| Exercise |
What is needed is an exact repetition of the lines from the first one in the data through the line with "n+1]; \mathbb F_2) \\", with no pictures.

[Material shown Boundary: Start]

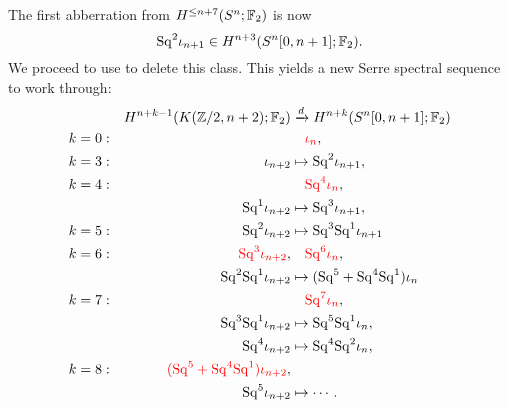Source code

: The first abberration from $H^{\le n+7}(S^n; \mathbb F_2)$ is now \[\mathrm{Sq}^2 \iota_{n+1} \in H^{n+3}(S^n[0, n+1]; \mathbb F_2).\]
We proceed to use  to delete this class.
This yields a new Serre spectral sequence to work through:
\begin{align*}
& & H^{n+k-1}(K(\mathbb Z/2, n+2); \mathbb F_2) & \xrightarrow{d} H^{n+k}(S^n[0, n+1]; \mathbb F_2) \\
k & = 0: & & \quad \textcolor{red}{\iota_n}, \\
k & = 3: & \iota_{n+2} & \mapsto \mathrm{Sq}^2 \iota_{n+1}, \\
k & = 4: & & \quad \textcolor{red}{\mathrm{Sq}^4 \iota_n}, \\
& & \mathrm{Sq}^1 \iota_{n+2} & \mapsto \mathrm{Sq}^3 \iota_{n+1}, \\
k & = 5: & \mathrm{Sq}^2 \iota_{n+2} & \mapsto \mathrm{Sq}^3 \mathrm{Sq}^1 \iota_{n+1} \\
k & = 6: & \textcolor{red}{\mathrm{Sq}^3 \iota_{n+2}}, & \quad \textcolor{red}{\mathrm{Sq}^6 \iota_n}, \\
& & \mathrm{Sq}^2 \mathrm{Sq}^1 \iota_{n+2} & \mapsto (\mathrm{Sq}^5 + \mathrm{Sq}^4\mathrm{Sq}^1) \iota_n \\
k & = 7: & & \quad \textcolor{red}{\mathrm{Sq}^7 \iota_n}, \\
& & \mathrm{Sq}^3 \mathrm{Sq}^1 \iota_{n+2} & \mapsto \mathrm{Sq}^5 \mathrm{Sq}^1 \iota_n, \\
& & \mathrm{Sq}^4 \iota_{n+2} & \mapsto \mathrm{Sq}^4 \mathrm{Sq}^2 \iota_n, \\
k & = 8: & \textcolor{red}{(\mathrm{Sq}^5 + \mathrm{Sq}^4 \mathrm{Sq}^1) \iota_{n+2}}, \\
& & \mathrm{Sq}^5 \iota_{n+2} & \mapsto \cdots.
\end{align*}


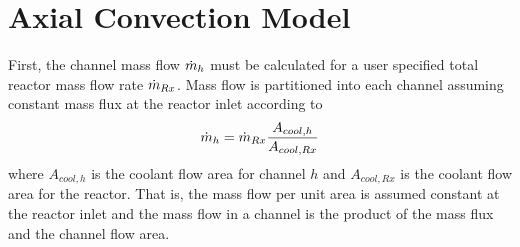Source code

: \section{Axial Convection Model}
  \label{sec:axial_convection_model}
  First, the channel mass flow $\dot{m}_h$ must be calculated for a user specified
  total reactor mass flow rate $\dot{m}_{Rx}$.  Mass flow is partitioned into each
  channel assuming constant mass flux at the reactor inlet according to 
  \begin{equation}
    \label{eq:mass_flow_split}
    \dot{m}_h = \dot{m}_{Rx} \frac{A_{cool,h}}{A_{cool,Rx}}
  \end{equation}
  where $A_{cool,h}$ is the coolant flow area for channel $h$ and $A_{cool,Rx}$
  is the coolant flow area for the reactor.  That is, the mass 
  flow per unit area is assumed constant at the reactor inlet and the mass flow 
  in a channel is the product of the mass flux and the channel flow area. 
  

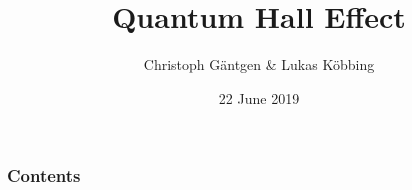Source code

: \documentclass[UKenglish, xcolor=dvipsnames]{beamer}
\begin{document}
\title{Quantum Hall Effect}
\date{22 June 2019}
\author{Christoph Gäntgen \& Lukas Köbbing}
\maketitle



\begin{frame}
	\frametitle{Contents}
	\tableofcontents
\end{frame}










\end{document}
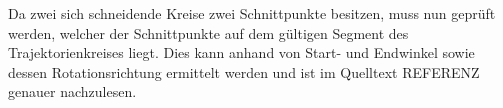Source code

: Da zwei sich schneidende Kreise zwei Schnittpunkte besitzen, muss nun geprüft werden,  welcher der Schnittpunkte auf dem gültigen Segment des Trajektorienkreises liegt. Dies kann anhand von Start- und Endwinkel sowie dessen Rotationsrichtung ermittelt werden und ist im Quelltext REFERENZ genauer nachzulesen.

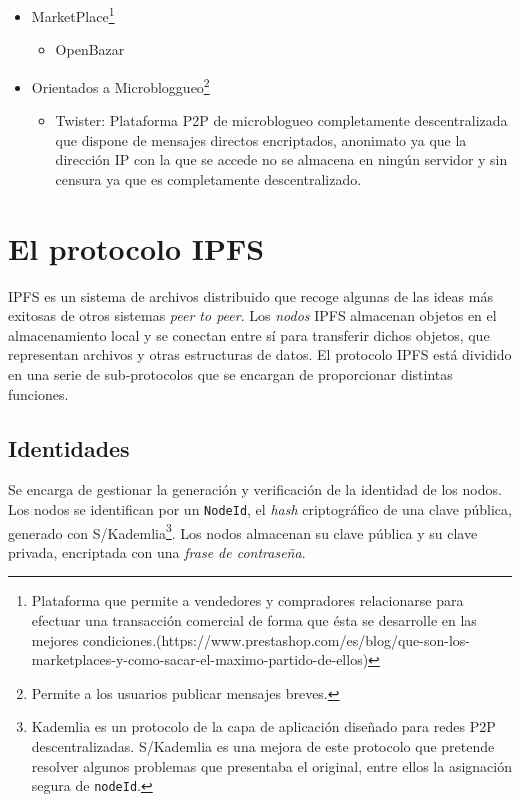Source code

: \documentclass[12pt]{article} %
\begin{document}
\begin{itemize}
\begin{itemize}
    \end{itemize}
   \item MarketPlace\footnote{Plataforma que permite a vendedores y compradores relacionarse para efectuar una transacción comercial de forma que ésta se desarrolle en las mejores condiciones.(https://www.prestashop.com/es/blog/que-son-los-marketplaces-y-como-sacar-el-maximo-partido-de-ellos)}
    \begin{itemize}      
      \item  OpenBazar
    \end{itemize}
   	\item Orientados a Microbloggueo\footnote{Permite a los usuarios publicar mensajes breves.}
   	\begin{itemize}
    	\item Twister: Plataforma P2P de microblogueo completamente descentralizada que dispone de mensajes directos encriptados, anonimato ya que la dirección IP con la que se accede no se almacena en ningún servidor y sin censura ya que es completamente descentralizado.
    \end{itemize} 
\end{itemize}



\section{El protocolo IPFS} %
\label{sec:el_protocolo_ipfs}

IPFS es un sistema de archivos distribuido que recoge algunas de las ideas más exitosas de otros sistemas \textit{peer to peer}. Los \textit{nodos} IPFS almacenan objetos en el almacenamiento local y se conectan entre sí para transferir dichos objetos, que representan archivos y otras estructuras de datos. El protocolo IPFS está dividido en una serie de sub-protocolos que se encargan de proporcionar distintas funciones.

\subsection{Identidades} %
\label{sub:identidades}

Se encarga de gestionar la generación y verificación de la identidad de los nodos. Los nodos se identifican por un \texttt{NodeId}, el \textit{hash} criptográfico de una clave pública, generado con S/Kademlia\footnote{Kademlia es un protocolo de la capa de aplicación diseñado para redes P2P descentralizadas. S/Kademlia es una mejora de este protocolo que pretende resolver algunos problemas que presentaba el original, entre ellos la asignación segura de \texttt{nodeId}.\cite{S/Kamdelia}}. Los nodos almacenan su clave pública y su clave privada, encriptada con una \textit{frase de contraseña}.
\end{document}
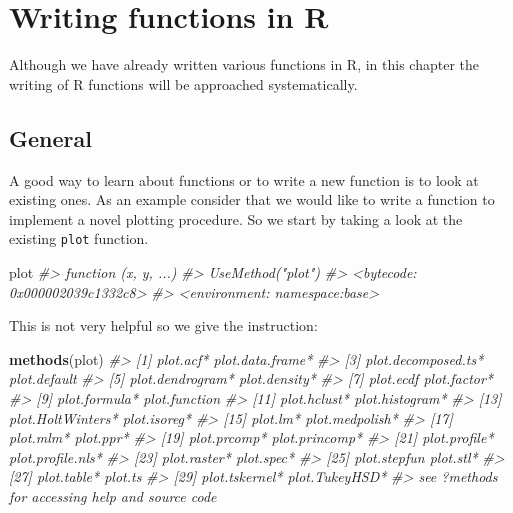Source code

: \documentclass[
]{book}
\newenvironment{Shaded}{\begin{snugshade}}{\end{snugshade}}
\newcommand{\CommentTok}[1]{\textcolor[rgb]{0.56,0.35,0.01}{\textit{#1}}}
\newcommand{\FunctionTok}[1]{\textcolor[rgb]{0.13,0.29,0.53}{\textbf{#1}}}
\newcommand{\NormalTok}[1]{#1}
\begin{document}
\chapter{Writing functions in R}\label{functions}

Although we have already written various functions in R, in this chapter the writing of R functions will be approached systematically.

\section{General}\label{general-2}

A good way to learn about functions or to write a new function is to look at existing ones. As an example consider that we would like to write a function to implement a novel plotting procedure. So we start by taking a look at the existing \texttt{plot} function.

\begin{Shaded}
\begin{Highlighting}[]
\NormalTok{plot}
\CommentTok{\#\textgreater{} function (x, y, ...) }
\CommentTok{\#\textgreater{} UseMethod("plot")}
\CommentTok{\#\textgreater{} \textless{}bytecode: 0x000002039c1332c8\textgreater{}}
\CommentTok{\#\textgreater{} \textless{}environment: namespace:base\textgreater{}}
\end{Highlighting}
\end{Shaded}

This is not very helpful so we give the instruction:

\begin{Shaded}
\begin{Highlighting}[]
\FunctionTok{methods}\NormalTok{(plot)}
\CommentTok{\#\textgreater{}  [1] plot.acf*           plot.data.frame*   }
\CommentTok{\#\textgreater{}  [3] plot.decomposed.ts* plot.default       }
\CommentTok{\#\textgreater{}  [5] plot.dendrogram*    plot.density*      }
\CommentTok{\#\textgreater{}  [7] plot.ecdf           plot.factor*       }
\CommentTok{\#\textgreater{}  [9] plot.formula*       plot.function      }
\CommentTok{\#\textgreater{} [11] plot.hclust*        plot.histogram*    }
\CommentTok{\#\textgreater{} [13] plot.HoltWinters*   plot.isoreg*       }
\CommentTok{\#\textgreater{} [15] plot.lm*            plot.medpolish*    }
\CommentTok{\#\textgreater{} [17] plot.mlm*           plot.ppr*          }
\CommentTok{\#\textgreater{} [19] plot.prcomp*        plot.princomp*     }
\CommentTok{\#\textgreater{} [21] plot.profile*       plot.profile.nls*  }
\CommentTok{\#\textgreater{} [23] plot.raster*        plot.spec*         }
\CommentTok{\#\textgreater{} [25] plot.stepfun        plot.stl*          }
\CommentTok{\#\textgreater{} [27] plot.table*         plot.ts            }
\CommentTok{\#\textgreater{} [29] plot.tskernel*      plot.TukeyHSD*     }
\CommentTok{\#\textgreater{} see \textquotesingle{}?methods\textquotesingle{} for accessing help and source code}
\end{Highlighting}
\end{Shaded}
\end{document}
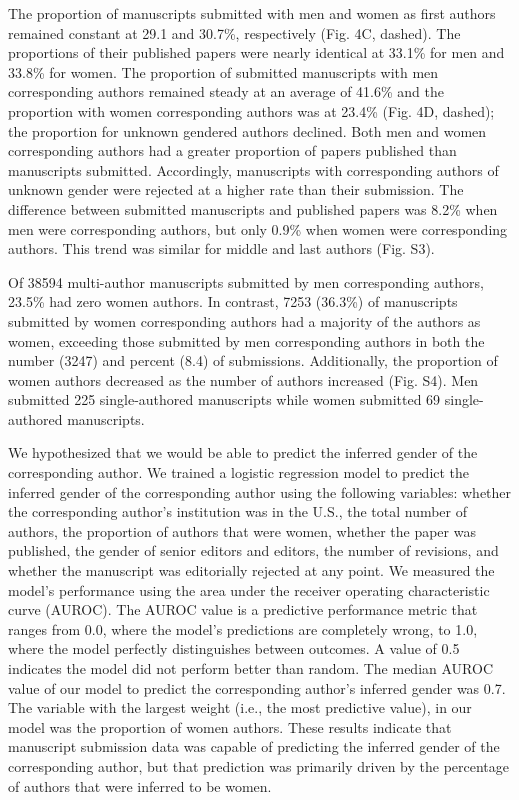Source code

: \documentclass[11pt,]{article}
\begin{document}
The proportion of manuscripts submitted with men and women as first
authors remained constant at 29.1 and 30.7\%, respectively (Fig. 4C,
dashed). The proportions of their published papers were nearly identical
at 33.1\% for men and 33.8\% for women. The proportion of submitted
manuscripts with men corresponding authors remained steady at an average
of 41.6\% and the proportion with women corresponding authors was at
23.4\% (Fig. 4D, dashed); the proportion for unknown gendered authors
declined. Both men and women corresponding authors had a greater
proportion of papers published than manuscripts submitted. Accordingly,
manuscripts with corresponding authors of unknown gender were rejected
at a higher rate than their submission. The difference between submitted
manuscripts and published papers was 8.2\% when men were corresponding
authors, but only 0.9\% when women were corresponding authors. This
trend was similar for middle and last authors (Fig. S3).

Of 38594 multi-author manuscripts submitted by men corresponding
authors, 23.5\% had zero women authors. In contrast, 7253 (36.3\%) of
manuscripts submitted by women corresponding authors had a majority of
the authors as women, exceeding those submitted by men corresponding
authors in both the number (3247) and percent (8.4) of submissions.
Additionally, the proportion of women authors decreased as the number of
authors increased (Fig. S4). Men submitted 225 single-authored
manuscripts while women submitted 69 single-authored manuscripts.

We hypothesized that we would be able to predict the inferred gender of
the corresponding author. We trained a logistic regression model to
predict the inferred gender of the corresponding author using the
following variables: whether the corresponding author's institution was
in the U.S., the total number of authors, the proportion of authors that
were women, whether the paper was published, the gender of senior
editors and editors, the number of revisions, and whether the manuscript
was editorially rejected at any point. We measured the model's
performance using the area under the receiver operating characteristic
curve (AUROC). The AUROC value is a predictive performance metric that
ranges from 0.0, where the model's predictions are completely wrong, to
1.0, where the model perfectly distinguishes between outcomes. A value
of 0.5 indicates the model did not perform better than random. The
median AUROC value of our model to predict the corresponding author's
inferred gender was 0.7. The variable with the largest weight (i.e., the
most predictive value), in our model was the proportion of women
authors. These results indicate that manuscript submission data was
capable of predicting the inferred gender of the corresponding author,
but that prediction was primarily driven by the percentage of authors
that were inferred to be women.
\end{document}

[Material shown Boundary: End]

| Exercise result |
Source code

: The first abberration from $H^{\le n+7}(S^n; \mathbb F_2)$ is now \[\mathrm{Sq}^2 \iota_{n+1} \in H^{n+3}(S^n[0, n+1]; \mathbb F_2).\]
We proceed to use  to delete this class.
This yields a new Serre spectral sequence to work through:
\begin{align*}
& & H^{n+k-1}(K(\mathbb Z/2, n+2); \mathbb F_2) & \xrightarrow{d} H^{n+k}(S^n[0, n+1]; \mathbb F_2) \\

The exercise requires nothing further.